As noted, the Lachmann-Shackle position that forces of divergence tend to outweigh forces of convergence makes a general market equilibrium unlikely. According to Lachmann, the strength of the forces of convergence depends almost entirely on the activities of entrepreneurs. If entrepreneurs take advantage of the price-cost discrepancies attending changing circumstances, the entrepreneurial function of using resources in search of profit (the process of innovation and imitation) will, as most Austrian economists agree, lead to a convergence of the plans of individuals in markets. However, because change is ever present and unpredictable, individuals have different expectations about the character and extent of change. It is this factor more than any other that precludes anything approaching a macroeconomic general equilibrium in the uncertain world of market activity.

10.

Lachmann's policy positions are consistent with his basic approach to economic analysis. Although a determined opponent of interventionism in the market, his opposition is less philosophically founded than that of either Mises or Hayek. In many ways he is the perfect example of the traditional “classical liberal” economist. His defense of the market economy derives mostly from a deep concern for the historical development of Western civilization. All interference with the entrepreneurial process of adjustment and the market's consequent diffusion of knowledge weakens the forces of equilibrium and impedes rapid market clearing.
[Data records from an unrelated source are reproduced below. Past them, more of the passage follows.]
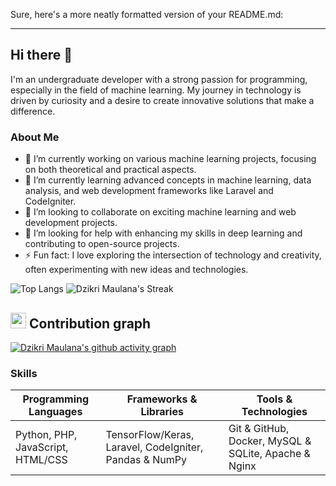 Sure, here's a more neatly formatted version of your README.md:

---

## Hi there 👋

I'm an undergraduate developer with a strong passion for programming, especially in the field of machine learning. My journey in technology is driven by curiosity and a desire to create innovative solutions that make a difference.

### About Me

- 🔭 I’m currently working on various machine learning projects, focusing on both theoretical and practical aspects.
- 🌱 I’m currently learning advanced concepts in machine learning, data analysis, and web development frameworks like Laravel and CodeIgniter.
- 👯 I’m looking to collaborate on exciting machine learning and web development projects.
- 🤔 I’m looking for help with enhancing my skills in deep learning and contributing to open-source projects.
- ⚡ Fun fact: I love exploring the intersection of technology and creativity, often experimenting with new ideas and technologies.

![Top Langs](https://github-readme-stats.vercel.app/api/top-langs/?username=dzikrimaulana87&layout=compact&theme=nightowl) ![Dzikri Maulana's Streak](https://github-readme-streak-stats.herokuapp.com/?user=dzikrimaulana87&theme=nightowl&hide_border=false)

  ## <img src="https://media.giphy.com/media/GhRjInY9JbKms/source.gif" width="25"> <b>Contribution graph</b>
  
[![Dzikri Maulana's github activity graph](https://github-readme-activity-graph.vercel.app/graph?username=dzikrimaulana87&theme=dracula)](https://github.com/ashutosh00710/github-readme-activity-graph)

### Skills

| Programming Languages                         | Frameworks & Libraries                                | Tools & Technologies                   |
|-----------------------------------------------|-------------------------------------------------------|----------------------------------------|
| Python, PHP, JavaScript, HTML/CSS             | TensorFlow/Keras, Laravel, CodeIgniter, Pandas & NumPy| Git & GitHub, Docker, MySQL & SQLite, Apache & Nginx |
Either piecemeal or planned market intervention inevitably creates dislocations that lead in turn to more extensive market interventions—a spiral that eventually cripples the market economy without providing a satisfactory substitute.

From the twelfth century onward Western civilization and the market economy developed side by side. During the nineteenth century the market economy experienced an accelerated development to the material advantage of the expanding populations of the Western world. During this century, and especially after World War I, both economic theory and economic policy have deteriorated to the point that the survival of the market economy is threatened. For the greater part of the twentieth century Western society has been sustained by the past accomplishments of the relatively unhampered market economy of the nineteenth century; however, such capital consumption cannot go on forever.

Interventionism in one form or another has become the stated policy of Western governments. Planners profess the ability to coordinate economic affairs better than the freely operating market process, which they often characterize as “chaotic” or “anarchistic”. In one form or another central governments cooperate with the private sector in programs to “rationalize” or “improve upon” the market system by cultivating “balanced growth” (“Cultivated Growth and the Market Economy”). However, intervention, no matter how well intentioned, leads to secondary economic dislocations that further hamper the market process and set the stage for more severe maladjustment.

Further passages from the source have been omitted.